### Problem to solve
Work out how many lines in the listing below carry the word "logs". Give that number alone.

### Supplied entries
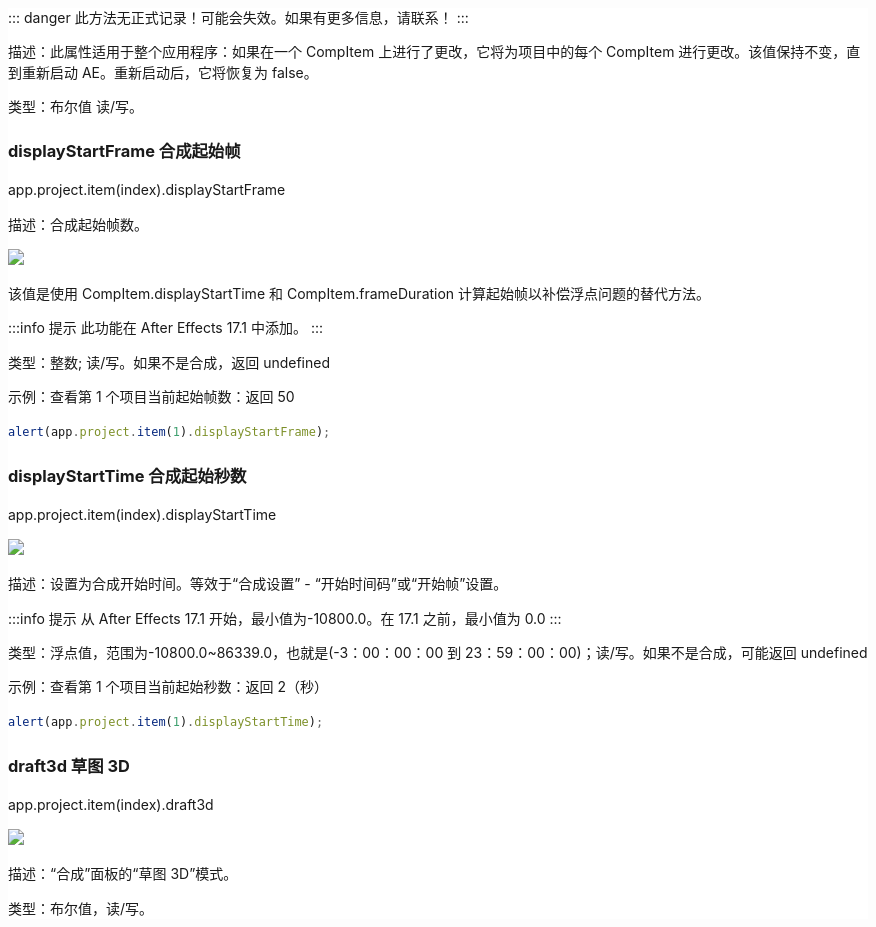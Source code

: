 ::: danger
此方法无正式记录！可能会失效。如果有更多信息，请联系！
:::

描述：此属性适用于整个应用程序：如果在一个 CompItem 上进行了更改，它将为项目中的每个 CompItem 进行更改。该值保持不变，直到重新启动 AE。重新启动后，它将恢复为 false。

类型：布尔值 读/写。

### displayStartFrame 合成起始帧

app.project.item(index).displayStartFrame

描述：合成起始帧数。

![](https://mir.yuelili.com/wp-content/uploads/2021/07/d12e0ae32bfc7be309d897e0f25cb9f4.png)

该值是使用 CompItem.displayStartTime 和 CompItem.frameDuration 计算起始帧以补偿浮点问题的替代方法。

:::info 提示
此功能在 After Effects 17.1 中添加。
:::

类型：整数; 读/写。如果不是合成，返回 undefined

示例：查看第 1 个项目当前起始帧数：返回 50

```javascript
alert(app.project.item(1).displayStartFrame);
```

### displayStartTime 合成起始秒数

app.project.item(index).displayStartTime

![](https://mir.yuelili.com/wp-content/uploads/2021/07/d12e0ae32bfc7be309d897e0f25cb9f4.png)

描述：设置为合成开始时间。等效于“合成设置” - “开始时间码”或“开始帧”设置。

:::info 提示
从 After Effects 17.1 开始，最小值为-10800.0。在 17.1 之前，最小值为 0.0
:::

类型：浮点值，范围为-10800.0~86339.0，也就是(-3：00：00：00 到 23：59：00：00)；读/写。如果不是合成，可能返回 undefined

示例：查看第 1 个项目当前起始秒数：返回 2（秒）

```javascript
alert(app.project.item(1).displayStartTime);
```

### draft3d 草图 3D

app.project.item(index).draft3d

![](https://mir.yuelili.com/wp-content/uploads/2021/07/ed86ca76ff107bc6c1de9c9042739a42.png)

描述：“合成”面板的“草图 3D”模式。

类型：布尔值，读/写。
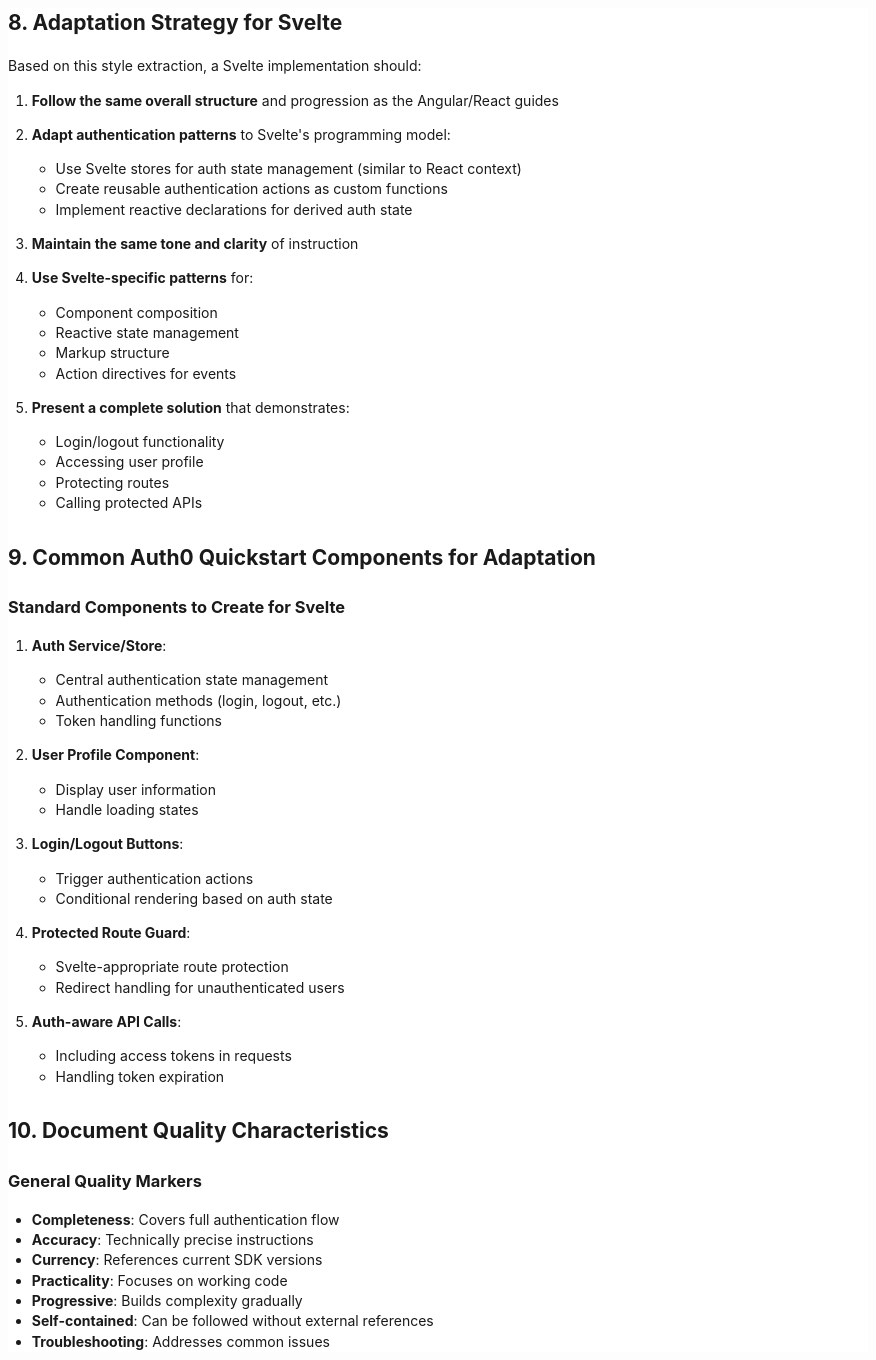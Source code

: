 ## 8. Adaptation Strategy for Svelte

Based on this style extraction, a Svelte implementation should:

1. **Follow the same overall structure** and progression as the Angular/React guides
2. **Adapt authentication patterns** to Svelte's programming model:
   - Use Svelte stores for auth state management (similar to React context)
   - Create reusable authentication actions as custom functions
   - Implement reactive declarations for derived auth state

3. **Maintain the same tone and clarity** of instruction
4. **Use Svelte-specific patterns** for:
   - Component composition
   - Reactive state management
   - Markup structure
   - Action directives for events

5. **Present a complete solution** that demonstrates:
   - Login/logout functionality
   - Accessing user profile
   - Protecting routes
   - Calling protected APIs

## 9. Common Auth0 Quickstart Components for Adaptation

### Standard Components to Create for Svelte

1. **Auth Service/Store**:
   - Central authentication state management
   - Authentication methods (login, logout, etc.)
   - Token handling functions

2. **User Profile Component**:
   - Display user information
   - Handle loading states

3. **Login/Logout Buttons**:
   - Trigger authentication actions
   - Conditional rendering based on auth state

4. **Protected Route Guard**:
   - Svelte-appropriate route protection
   - Redirect handling for unauthenticated users

5. **Auth-aware API Calls**:
   - Including access tokens in requests
   - Handling token expiration

## 10. Document Quality Characteristics

### General Quality Markers

- **Completeness**: Covers full authentication flow
- **Accuracy**: Technically precise instructions
- **Currency**: References current SDK versions
- **Practicality**: Focuses on working code
- **Progressive**: Builds complexity gradually
- **Self-contained**: Can be followed without external references
- **Troubleshooting**: Addresses common issues
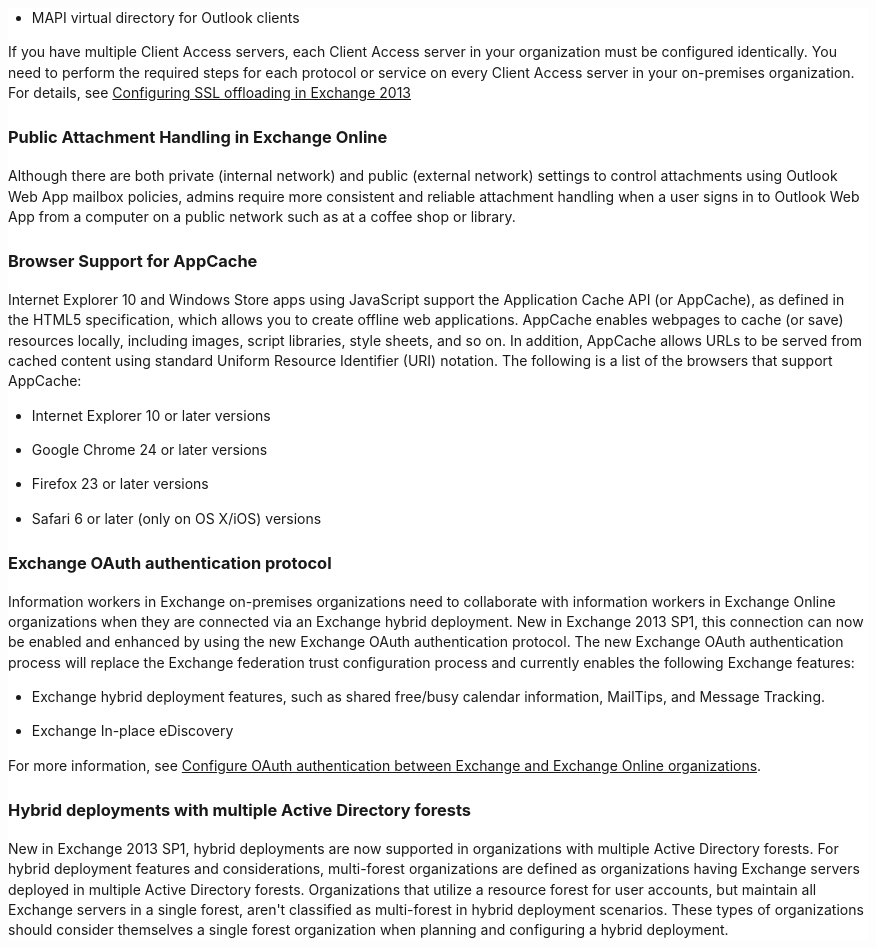 - MAPI virtual directory for Outlook clients

If you have multiple Client Access servers, each Client Access server in your organization must be configured identically. You need to perform the required steps for each protocol or service on every Client Access server in your on-premises organization. For details, see [Configuring SSL offloading in Exchange 2013](configuring-ssl-offloading-in-exchange-2013-exchange-2013-help.md)

### Public Attachment Handling in Exchange Online

Although there are both private (internal network) and public (external network) settings to control attachments using Outlook Web App mailbox policies, admins require more consistent and reliable attachment handling when a user signs in to Outlook Web App from a computer on a public network such as at a coffee shop or library.

### Browser Support for AppCache

Internet Explorer 10 and Windows Store apps using JavaScript support the Application Cache API (or AppCache), as defined in the HTML5 specification, which allows you to create offline web applications. AppCache enables webpages to cache (or save) resources locally, including images, script libraries, style sheets, and so on. In addition, AppCache allows URLs to be served from cached content using standard Uniform Resource Identifier (URI) notation. The following is a list of the browsers that support AppCache:

- Internet Explorer 10 or later versions

- Google Chrome 24 or later versions

- Firefox 23 or later versions

- Safari 6 or later (only on OS X/iOS) versions

### Exchange OAuth authentication protocol

Information workers in Exchange on-premises organizations need to collaborate with information workers in Exchange Online organizations when they are connected via an Exchange hybrid deployment. New in Exchange 2013 SP1, this connection can now be enabled and enhanced by using the new Exchange OAuth authentication protocol. The new Exchange OAuth authentication process will replace the Exchange federation trust configuration process and currently enables the following Exchange features:

- Exchange hybrid deployment features, such as shared free/busy calendar information, MailTips, and Message Tracking.

- Exchange In-place eDiscovery

For more information, see [Configure OAuth authentication between Exchange and Exchange Online organizations](configure-oauth-authentication-between-exchange-and-exchange-online-organizations-exchange-2013-help.md).

### Hybrid deployments with multiple Active Directory forests

New in Exchange 2013 SP1, hybrid deployments are now supported in organizations with multiple Active Directory forests. For hybrid deployment features and considerations, multi-forest organizations are defined as organizations having Exchange servers deployed in multiple Active Directory forests. Organizations that utilize a resource forest for user accounts, but maintain all Exchange servers in a single forest, aren't classified as multi-forest in hybrid deployment scenarios. These types of organizations should consider themselves a single forest organization when planning and configuring a hybrid deployment.
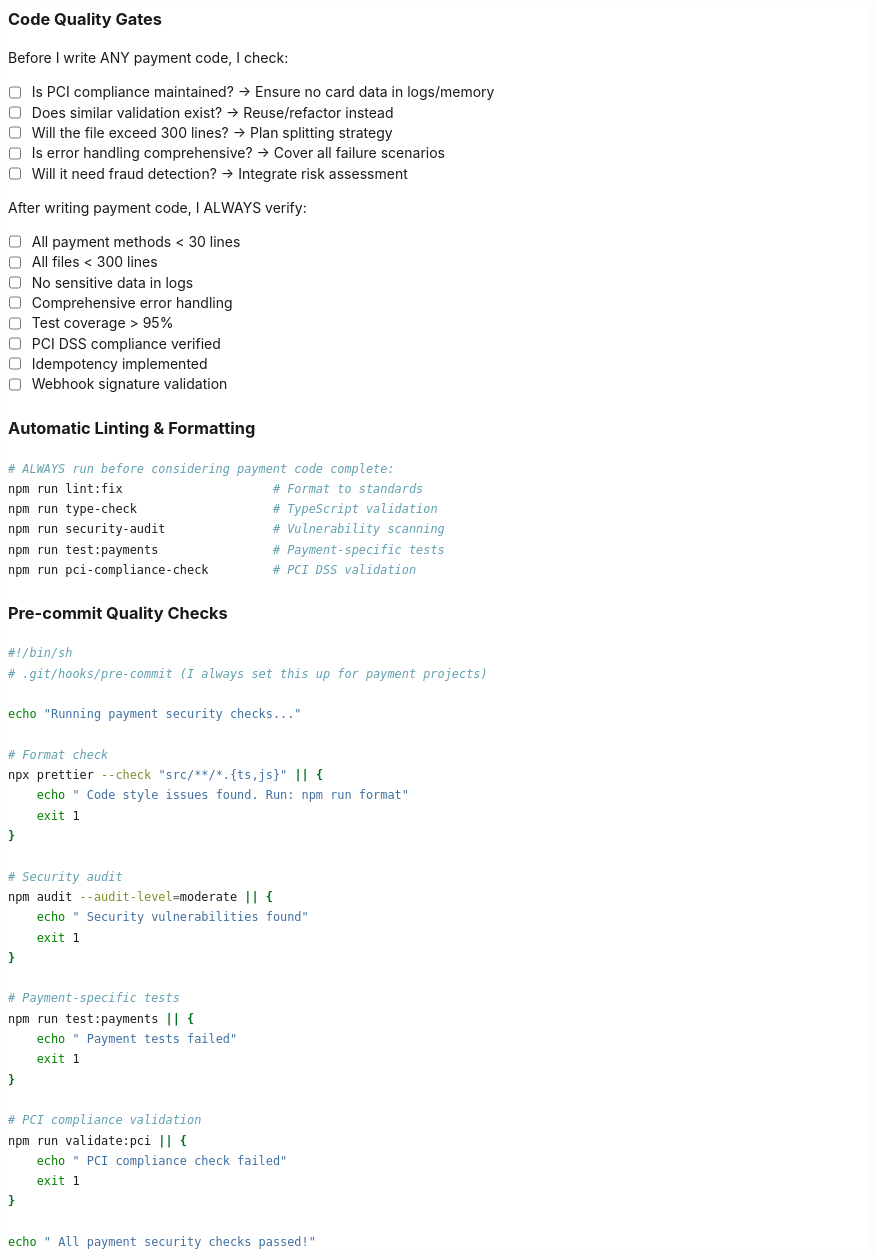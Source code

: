### Code Quality Gates

Before I write ANY payment code, I check:

- [ ] Is PCI compliance maintained? → Ensure no card data in logs/memory
- [ ] Does similar validation exist? → Reuse/refactor instead
- [ ] Will the file exceed 300 lines? → Plan splitting strategy
- [ ] Is error handling comprehensive? → Cover all failure scenarios
- [ ] Will it need fraud detection? → Integrate risk assessment

After writing payment code, I ALWAYS verify:

- [ ] All payment methods < 30 lines
- [ ] All files < 300 lines
- [ ] No sensitive data in logs
- [ ] Comprehensive error handling
- [ ] Test coverage > 95%
- [ ] PCI DSS compliance verified
- [ ] Idempotency implemented
- [ ] Webhook signature validation

### Automatic Linting & Formatting

```bash
# ALWAYS run before considering payment code complete:
npm run lint:fix                     # Format to standards
npm run type-check                   # TypeScript validation
npm run security-audit               # Vulnerability scanning
npm run test:payments                # Payment-specific tests
npm run pci-compliance-check         # PCI DSS validation
```

### Pre-commit Quality Checks

```bash
#!/bin/sh
# .git/hooks/pre-commit (I always set this up for payment projects)

echo "Running payment security checks..."

# Format check
npx prettier --check "src/**/*.{ts,js}" || {
    echo " Code style issues found. Run: npm run format"
    exit 1
}

# Security audit
npm audit --audit-level=moderate || {
    echo " Security vulnerabilities found"
    exit 1
}

# Payment-specific tests
npm run test:payments || {
    echo " Payment tests failed"
    exit 1
}

# PCI compliance validation
npm run validate:pci || {
    echo " PCI compliance check failed"
    exit 1
}

echo " All payment security checks passed!"
```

### Solved exercise
2